No es necesario agregar tantas cosas para darle más glamour, o el primero de ellos, a una semifinal con visos de final. El Liverpool visita el Camp Nou por la ida de esta fase en Champions League y, con las nubes disipándose, la velada nocturna se presenta como apropiada para disfrutar de un gran encuentro entre el Liverpool de Jurgen Klopp y el FC Barcelona de Ernesto Valverde.

Hacer un racconto de los últimos meses nos llevaría a repasar muchas cosas ya propiamente dichas que nos llevan a este punto en que la máxima competición europea –yo diría que del mundo- se transforma en el jarro de agua fresca en el medio de un desierto que han dejado esta temporada las ligas europeas.

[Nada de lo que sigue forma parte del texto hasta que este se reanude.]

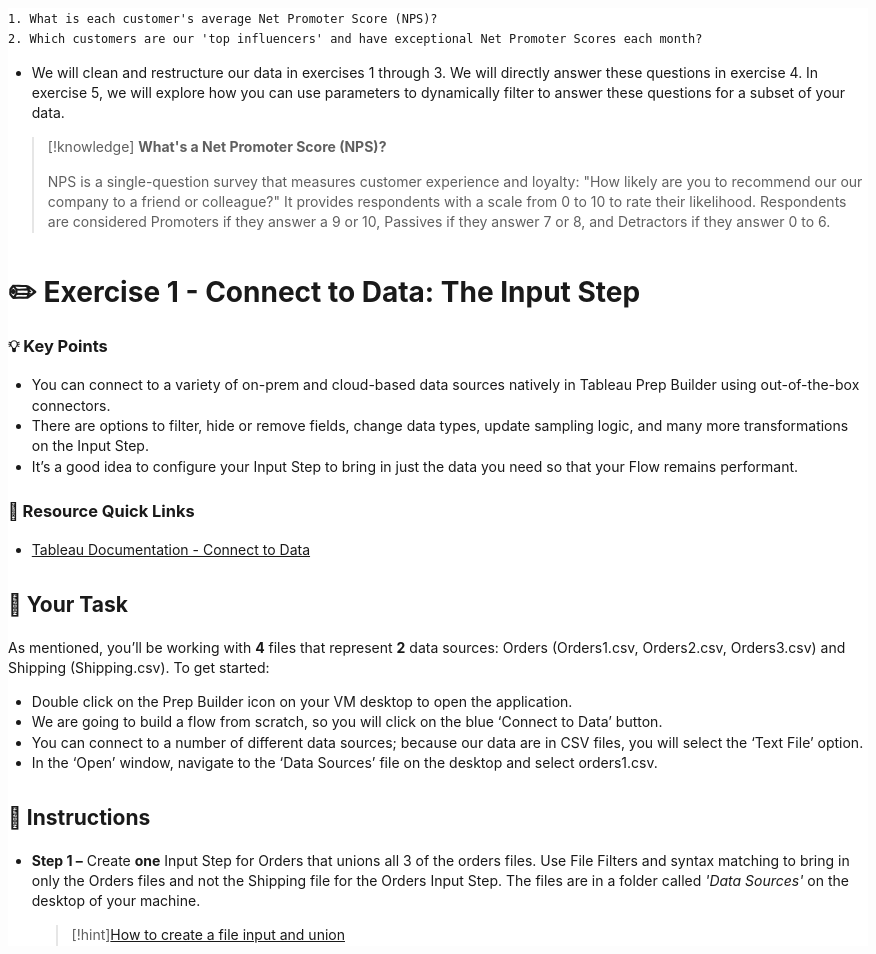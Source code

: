     1. What is each customer's average Net Promoter Score (NPS)?
    2. Which customers are our 'top influencers' and have exceptional Net Promoter Scores each month?

* We will clean and restructure our data in exercises 1 through 3. We will directly answer these questions in exercise 4. In exercise 5, we will explore how you can use parameters to dynamically filter to answer these questions for a subset of your data.

>[!knowledge] **What's a Net Promoter Score (NPS)?** 
>
> NPS is a single-question survey that measures customer experience and loyalty: "How likely are you to recommend our our company to a friend or colleague?" It provides respondents with a scale from 0 to 10 to rate their likelihood. Respondents are considered Promoters if they answer a 9 or 10, Passives if they answer 7 or 8, and Detractors if they answer 0 to 6.

# ✏️ Exercise 1 - Connect to Data: The Input Step

### 💡 Key Points

* You can connect to a variety of on-prem and cloud-based data sources natively in Tableau Prep Builder using out-of-the-box connectors.
* There are options to filter, hide or remove fields, change data types, update sampling logic, and many more transformations on the Input Step.
* It’s a good idea to configure your Input Step to bring in just the data you need so that your Flow remains performant.

### 📙 Resource Quick Links

* [Tableau Documentation - Connect to Data](https://help.tableau.com/current/prep/en-us/prep_connect.htm)

## 🎯 Your Task

As mentioned, you’ll be working with **4** files that represent **2** data sources: Orders (Orders1.csv, Orders2.csv, Orders3.csv) and Shipping (Shipping.csv).
To get started:


* Double click on the Prep Builder icon on your VM desktop to open the application.
* We are going to build a flow from scratch, so you will click on the blue ‘Connect to Data’ button.
* You can connect to a number of different data sources; because our data are in CSV files, you will select the ‘Text File’ option.
* In the ‘Open’ window, navigate to the ‘Data Sources’ file on the desktop and select orders1.csv.

## 📝 Instructions

* **Step 1 –** Create **one** Input Step for Orders that unions all 3 of the orders files. Use File Filters and syntax matching to bring in only the Orders files and not the Shipping file for the Orders Input Step. The files are in a folder called *'Data Sources'* on the desktop of your machine. 

    >[!hint][How to create a file input and union](instructions258460/2024-04-02_13-55-32.gif)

Con los torneos nacionales, excepción hecha de la Premier League, sentenciados a mucho tiempo del final, nos han quedado intereses futbolísticos muy acotados para entretenernos. La Champions League pasó así a ser la niña mimada del firmamento, y con gusto nos sumamos a esa grada que espera.

Añadir declaraciones, algunas de ellas inclusive sacándolas de contexto, no hace más que incorporar detalles superfluos innecesarios porque el espectáculo ha quedado servido con manteles largos, sean quienes sean los comensales.

Repetir palabras del técnico alemán del Liverpool Jurgen Klopp, en declaraciones anteriores al juego de esta noche en el barrio de Les Corts, no cambia absolutamente nada de lo trascendental; menos aún que a Lionel Messi se le otorgue uno de los máximos reconocimientos de la Generalitat por sus servicios destacados en Catalunya y en defensa de la identidad y el ámbito público y cultural de la región. Ni hablar del Camp Nou y el controversial sentido mítico que tiene para algunos.

No se puede aderezar con sandeces el fútbol en estado de entusiasmo por adquirido derecho propio. Lo demostró el partido entre el Tottenham Hotspur y el Ajax anoche en Londres, donde con una exquisitez de propuesta lúdica asombrosa por parte de los holandeses y el no menos amor propio de los ingleses, nos llevaron a disfrutar del juego en sí.

Si esta noche en algo emulan el Barça y el Liverpool el honor de una semifinal de alta competencia como la de White Hart Lane, ya habremos aprendido que sólo vale escuchar, apenas de refilón, los dimes y diretes secundarios a la verdadera importancia que tiene el fútbol de alto nivel emocional cuando se juega la gloria hasta el último segundo.